Extracted information: Begin
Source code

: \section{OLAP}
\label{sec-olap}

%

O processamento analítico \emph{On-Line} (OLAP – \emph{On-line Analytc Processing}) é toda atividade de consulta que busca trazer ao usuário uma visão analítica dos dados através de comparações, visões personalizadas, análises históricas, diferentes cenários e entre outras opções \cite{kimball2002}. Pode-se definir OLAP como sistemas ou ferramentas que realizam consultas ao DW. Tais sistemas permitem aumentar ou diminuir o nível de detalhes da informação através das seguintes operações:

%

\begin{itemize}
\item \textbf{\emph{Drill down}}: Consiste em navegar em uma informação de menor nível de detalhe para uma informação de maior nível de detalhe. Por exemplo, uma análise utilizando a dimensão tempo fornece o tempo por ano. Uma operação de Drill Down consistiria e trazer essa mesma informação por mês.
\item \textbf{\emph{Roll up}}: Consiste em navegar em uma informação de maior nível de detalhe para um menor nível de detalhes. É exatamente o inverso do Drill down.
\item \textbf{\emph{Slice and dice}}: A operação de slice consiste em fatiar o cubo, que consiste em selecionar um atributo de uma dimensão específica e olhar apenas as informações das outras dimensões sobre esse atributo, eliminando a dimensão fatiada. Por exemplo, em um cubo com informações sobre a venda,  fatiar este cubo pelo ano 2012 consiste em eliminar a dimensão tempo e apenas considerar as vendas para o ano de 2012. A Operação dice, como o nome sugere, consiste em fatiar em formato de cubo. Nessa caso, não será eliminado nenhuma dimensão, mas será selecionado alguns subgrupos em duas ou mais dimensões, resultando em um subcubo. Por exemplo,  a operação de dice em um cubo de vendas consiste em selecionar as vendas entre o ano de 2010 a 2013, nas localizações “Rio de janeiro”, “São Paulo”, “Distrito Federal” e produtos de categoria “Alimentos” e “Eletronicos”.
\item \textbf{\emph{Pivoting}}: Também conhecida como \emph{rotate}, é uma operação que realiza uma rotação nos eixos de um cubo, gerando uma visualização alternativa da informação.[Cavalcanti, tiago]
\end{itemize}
Extracted information: End
◆ Your assignment
From the records above, extract everything verbatim.

◆ Result
Source code

: \section{OLAP}
\label{sec-olap}

%

O processamento analítico \emph{On-Line} (OLAP – \emph{On-line Analytc Processing}) é toda atividade de consulta que busca trazer ao usuário uma visão analítica dos dados através de comparações, visões personalizadas, análises históricas, diferentes cenários e entre outras opções \cite{kimball2002}. Pode-se definir OLAP como sistemas ou ferramentas que realizam consultas ao DW. Tais sistemas permitem aumentar ou diminuir o nível de detalhes da informação através das seguintes operações:

%

\begin{itemize}
\item \textbf{\emph{Drill down}}: Consiste em navegar em uma informação de menor nível de detalhe para uma informação de maior nível de detalhe. Por exemplo, uma análise utilizando a dimensão tempo fornece o tempo por ano. Uma operação de Drill Down consistiria e trazer essa mesma informação por mês.
\item \textbf{\emph{Roll up}}: Consiste em navegar em uma informação de maior nível de detalhe para um menor nível de detalhes. É exatamente o inverso do Drill down.
\item \textbf{\emph{Slice and dice}}: A operação de slice consiste em fatiar o cubo, que consiste em selecionar um atributo de uma dimensão específica e olhar apenas as informações das outras dimensões sobre esse atributo, eliminando a dimensão fatiada. Por exemplo, em um cubo com informações sobre a venda,  fatiar este cubo pelo ano 2012 consiste em eliminar a dimensão tempo e apenas considerar as vendas para o ano de 2012. A Operação dice, como o nome sugere, consiste em fatiar em formato de cubo. Nessa caso, não será eliminado nenhuma dimensão, mas será selecionado alguns subgrupos em duas ou mais dimensões, resultando em um subcubo. Por exemplo,  a operação de dice em um cubo de vendas consiste em selecionar as vendas entre o ano de 2010 a 2013, nas localizações “Rio de janeiro”, “São Paulo”, “Distrito Federal” e produtos de categoria “Alimentos” e “Eletronicos”.
\item \textbf{\emph{Pivoting}}: Também conhecida como \emph{rotate}, é uma operação que realiza uma rotação nos eixos de um cubo, gerando uma visualização alternativa da informação.[Cavalcanti, tiago]
\end{itemize}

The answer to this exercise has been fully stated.